Во МХАТе, напротив, часто бывало слишком тихо и пусто. Но иногда — вот так, как сейчас. Сцена тут устроена фантастически удобно. Прежде всего, она невысокая. Зритель первых рядов не чувствует себя сидящим в подвале. Во многих театрах первые два ряда — это подвал. Видишь только ноги актеров и глотаешь пыль, а чтобы {325} взглянуть на лицо, высоко задираешь голову. Здесь же, во МХАТе, — все невероятно удобно. Зал как бы слегка продавлен к середине, так что по краям кресла чуть выше. Этакое неглубокое прекрасное озеро. Вокруг — несколько скромных ярусов. Когда я впервые после окончания спектакля вышел кланяться, то увидел зрелище захватывающее: публики много, но при этом люди находятся близко-близко от сцены, совсем рядом. Что-то очень дружное, семейное чувствуется в таком устройстве. Кроме сцены и зала, в театре как будто ничего и нет. Такая атмосфера вовсе не в каждом театральном здании. Однажды в одном театре я ждал знакомого актера и наблюдал кутерьму. При входе трое дежурных, в окошечке, где выдают ключи, — комендант и еще дежурная на вешалке. И какой-то худенький старичок сидит неизвестно зачем. Громко разговаривая, вошли трое развязных молодых парней — шоферы. Тут же еще кто-то бегал, кого я и вовсе не знал. Было несколько важных пожарников. Как на вокзале. Зачем, думал я, столько ненужных людей в театре? Огромный штат обслуживающего персонала. Наконец вышел ожидаемый мною актер и буквально затерялся в этой толчее. А в филиале МХАТа ничего этого нет. Ни одной лишней комнаты. Ни одного лишнего человека. Рабочие сцены находятся где-то там, куда я даже не знаю, как пройти. А тут, на глазах у актеров — никого. Маленький коридорчик, в котором находятся гримерные, а в фойе — одна-единственная скромная комната для администратора.

Корш знал, что делал, когда строил свой театр. Уютно, экономно и прекрасно.

 

В «Живом трупе» труднее всего уйти от литературных разговоров. Высокие литературные разговоры на высокие моральные темы. Благородство с оттенком морализаторства. Известный актер играет Федю в грустно-задумчивых {326} тонах, наряду с этим — ужасающе провинциальное актерское окружение.

Изображают «холодный свет и бездушный суд». Все вполне искренне, длинно, скучновато, хотя местами трогательно.

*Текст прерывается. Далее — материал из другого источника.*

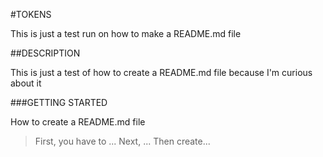 #TOKENS

This is just a test run on how to make a 
README.md file


##DESCRIPTION

This is just a test of how to create a README.md 
file because I'm curious about it 


###GETTING STARTED

How to create a README.md file
>First, you have to ...
>Next, ...
>Then create...

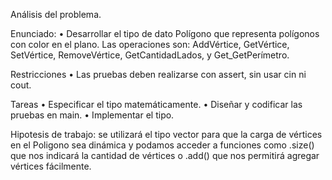 Análisis del problema.

Enunciado:
• Desarrollar el tipo de dato Polígono que representa polígonos con color en el plano. Las operaciones son: AddVértice, GetVértice, SetVértice, RemoveVértice, GetCantidadLados, y Get_GetPerímetro.

Restricciones
• Las pruebas deben realizarse con assert, sin usar cin ni cout.

Tareas
• Especificar el tipo matemáticamente.
• Diseñar y codificar las pruebas en main.
• Implementar el tipo.

Hipotesis de trabajo: se utilizará el tipo vector<Punto> para que la carga de vértices en el Poligono sea dinámica y podamos acceder a funciones como .size() que nos indicará la cantidad de vértices o .add() que nos permitirá agregar vértices fácilmente.

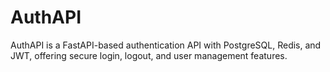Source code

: # AuthAPI
 AuthAPI is a FastAPI-based authentication API with PostgreSQL, Redis, and JWT, offering secure login, logout, and user management features.
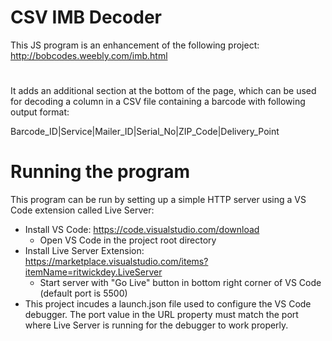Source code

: # CSV IMB Decoder

This JS program is an enhancement of the following project: http://bobcodes.weebly.com/imb.html

#

It adds an additional section at the bottom of the page, which can be used for decoding a column in a CSV file containing a barcode with following output format:

Barcode_ID|Service|Mailer_ID|Serial_No|ZIP_Code|Delivery_Point

# Running the program

This program can be run by setting up a simple HTTP server using a VS Code extension called Live Server:
* Install VS Code: https://code.visualstudio.com/download
  * Open VS Code in the project root directory 
* Install Live Server Extension: https://marketplace.visualstudio.com/items?itemName=ritwickdey.LiveServer
  * Start server with "Go Live" button in bottom right corner of VS Code (default port is 5500)
* This project incudes a launch.json file used to configure the VS Code debugger. The port value in the URL property must match the port where Live Server is running for the debugger to work properly. 
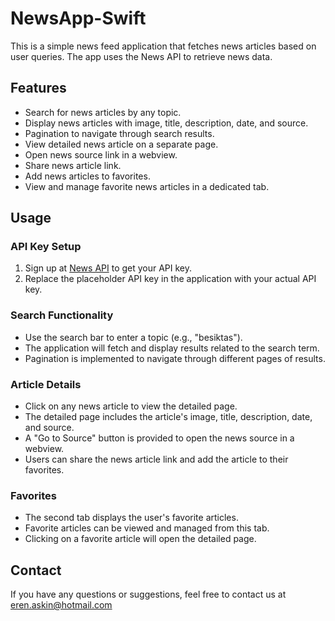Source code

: # NewsApp-Swift

This is a simple news feed application that fetches news articles based on user queries. The app uses the News API to retrieve news data.

## Features

- Search for news articles by any topic.
- Display news articles with image, title, description, date, and source.
- Pagination to navigate through search results.
- View detailed news article on a separate page.
- Open news source link in a webview.
- Share news article link.
- Add news articles to favorites.
- View and manage favorite news articles in a dedicated tab.



## Usage

### API Key Setup

1. Sign up at [News API](https://newsapi.org/) to get your API key.
2. Replace the placeholder API key in the application with your actual API key.

### Search Functionality

- Use the search bar to enter a topic (e.g., "besiktas").
- The application will fetch and display results related to the search term.
- Pagination is implemented to navigate through different pages of results.

### Article Details

- Click on any news article to view the detailed page.
- The detailed page includes the article's image, title, description, date, and source.
- A "Go to Source" button is provided to open the news source in a webview.
- Users can share the news article link and add the article to their favorites.

### Favorites

- The second tab displays the user's favorite articles.
- Favorite articles can be viewed and managed from this tab.
- Clicking on a favorite article will open the detailed page.

## Contact

If you have any questions or suggestions, feel free to contact us at eren.askin@hotmail.com

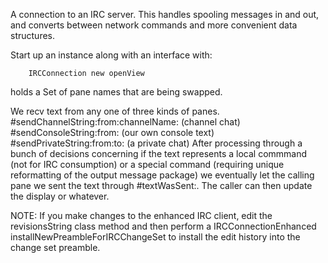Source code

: A connection to an IRC server.  This handles spooling messages in and out, and converts between network commands and more convenient data structures.

Start up an instance along with an interface with:

		IRCConnection new openView

<tabs> holds a Set of pane names that are being swapped.

We recv text from any one of three kinds of panes.
	#sendChannelString:from:channelName:	(channel chat)
	#sendConsoleString:from:				(our own console text)
	#sendPrivateString:from:to:				(a private chat)
After processing through a bunch of decisions concerning if the text represents a local commmand (not for IRC consumption) or a special command (requiring unique reformatting of the output message package) we eventually let the calling pane we sent the text through #textWasSent:.  The caller can then update the display or whatever.


NOTE:  If you make changes to the enhanced IRC client, edit the revisionsString class method and then perform a
	IRCConnectionEnhanced installNewPreambleForIRCChangeSet
to install the edit history into the change set preamble.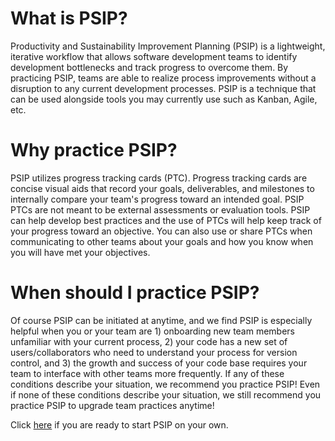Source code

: # What is PSIP?

Productivity and Sustainability Improvement Planning (PSIP) is a lightweight, iterative workflow that allows software development teams to identify development bottlenecks and track progress to overcome them. By practicing PSIP, teams are able to realize process improvements without a disruption to any current development processes. PSIP is a technique that can be used alongside tools you may currently use such as Kanban, Agile, etc.

# Why practice PSIP?

PSIP utilizes progress tracking cards (PTC). Progress tracking cards are concise visual aids that record your goals, deliverables, and milestones to internally compare your team's progress toward an intended goal. PSIP PTCs are not meant to be external assessments or evaluation tools. PSIP can help develop best practices and the use of PTCs will help keep track of your progress toward an objective. You can also use or share PTCs when communicating to other teams about your goals and how you know when you will have met your objectives.

# When should I practice PSIP?

Of course PSIP can be initiated at anytime, and we find PSIP is especially helpful when you or your team are 1) onboarding new team members unfamiliar with your current process, 2) your code has a new set of users/collaborators who need to understand your process for version control, and 3) the growth and success of your code base requires your team to interface with other teams more frequently. If any of these conditions describe your situation, we recommend you practice PSIP! Even if none of these conditions describe your situation, we still recommend you practice PSIP to upgrade team practices anytime!


Click [here](/practice-guides/pages/how_to_start.html) if you are ready to start PSIP on your own.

Впрочем, я не так уж много видел постановок толстовской пьесы, но почему-то воображаю себе его именно таким и от такого воображаемого спектакля хочу убежать.

 

Приход Саши к Феде — потрясение для него. То, что эта девочка разыскала его и пришла за ним, драматично само по себе и больше всяких объяснений говорит Феде о том, что с ним случилось. Федя в этой сцене так нервен, что после ухода Саши долго лежит на тахте, не будучи в силах подняться. Даже эта милая и чистая девочка хочет его вернуть домой. Всеобщее заблуждение, что он должен вернуться, — необъяснимо. Ему приходится выкрикнуть Саше всю правду, которую она и знать-то не имеет права. Федя эту правду именно выкрикивает, чуть не задохнулся. Потом, когда Саша уходит, он еле‑ еле поднимается. А перед приятелями еще старается разыгрывать веселость.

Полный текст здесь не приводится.